Researchers at Rice University have developed a process to extract rare earth elements from discarded magnets using less energy and fewer chemicals than traditional methods. The technique, published in the Proceedings of the National Academy of Sciences, heats waste materials rapidly with electricity and employs chlorine gas to separate valuable elements. This approach could help meet growing demand for these critical materials by tapping into electronic waste.
Rare earth elements (REEs) are essential for electronics like phones and laptops, but recovering them from e-waste has been challenging. A team led by James Tour, a professor of materials science and nanoengineering at Rice University, has devised a method that addresses this by targeting waste magnets, such as those from neodymium-iron-boron and samarium-cobalt types.
The process builds on flash joule heating, discovered by Tour's group in 2018 for converting carbon sources into graphene. In 2023, they refined it with chlorine gas. Ground-up magnets, first heated to 800°C to demagnetize and soften them, are placed on a carbon platform inside a glass chamber. An electric current rapidly heats the material to thousands of degrees Celsius in seconds. Chlorine gas then reacts with non-REE components like iron, forming chlorides with low boiling points—iron chloride vaporizes at 315°C, compared to iron's 3,000°C—allowing them to deposit on the chamber walls. The REEs remain as oxides or oxychlorides on the platform, yielding over 90% purity and recovering more than 90% of the elements. The residue can be remagnetized by exposure to a magnet.

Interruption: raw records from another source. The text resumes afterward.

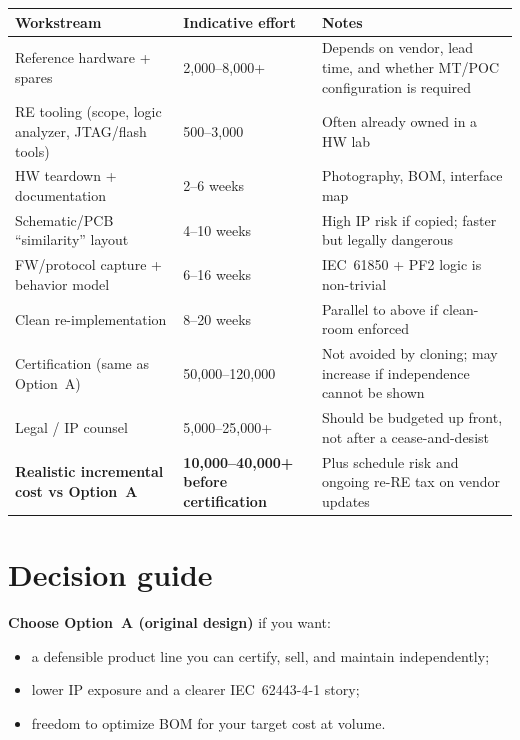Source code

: \documentclass[11pt,a4paper]{article}
\begin{document}
\begin{tabularx}{\linewidth}{@{}lX>{\raggedright\arraybackslash}X@{}}
\toprule
\textbf{Workstream} & \textbf{Indicative effort} & \textbf{Notes} \\
\midrule
Reference hardware + spares & \EUR{}2{,}000--8{,}000+ & Depends on vendor, lead time, and whether MT/POC configuration is required \\
RE tooling (scope, logic analyzer, JTAG/flash tools) & \EUR{}500--3{,}000 & Often already owned in a HW lab \\
HW teardown + documentation & 2--6 weeks & Photography, BOM, interface map \\
Schematic/PCB ``similarity'' layout & 4--10 weeks & High IP risk if copied; faster but legally dangerous \\
FW/protocol capture + behavior model & 6--16 weeks & IEC~61850 + PF2 logic is non-trivial \\
Clean re-implementation & 8--20 weeks & Parallel to above if clean-room enforced \\
Certification (same as Option~A) & \EUR{}50{,}000--120{,}000 & Not avoided by cloning; may increase if independence cannot be shown \\
Legal / IP counsel & \EUR{}5{,}000--25{,}000+ & Should be budgeted up front, not after a cease-and-desist \\
\midrule
\textbf{Realistic incremental cost vs Option~A} &
\textbf{\EUR{}10{,}000--40{,}000+ before certification} &
Plus schedule risk and ongoing re-RE tax on vendor updates \\
\bottomrule
\end{tabularx}

\section{Decision guide}

\textbf{Choose Option~A (original design)} if you want:
\begin{itemize}[noitemsep]
  \item a defensible product line you can certify, sell, and maintain independently;
  \item lower IP exposure and a clearer IEC~62443-4-1 story;
  \item freedom to optimize BOM for your target cost at volume.
\end{itemize}
\end{document}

Tour emphasized the potential for the US: “The country’s scurrying to try to see how we can get these [REEs],” he said. “And, in our argument, it’s all in our waste… We have it right here, just pull it right back out of the waste.” Compared to hydrometallurgical extraction, which Tour calls “a messy, messy process” due to its heavy use of acids and solvents, this method cuts energy use by 87%, greenhouse gas emissions by 84%, and operating costs by 54%. With 66.2 million tonnes of e-waste produced globally in 2022—where REE concentrations exceed natural ores—and mining's environmental toll, Tour added: “You might as well just get it from waste.” The technique may extend to other e-waste forms.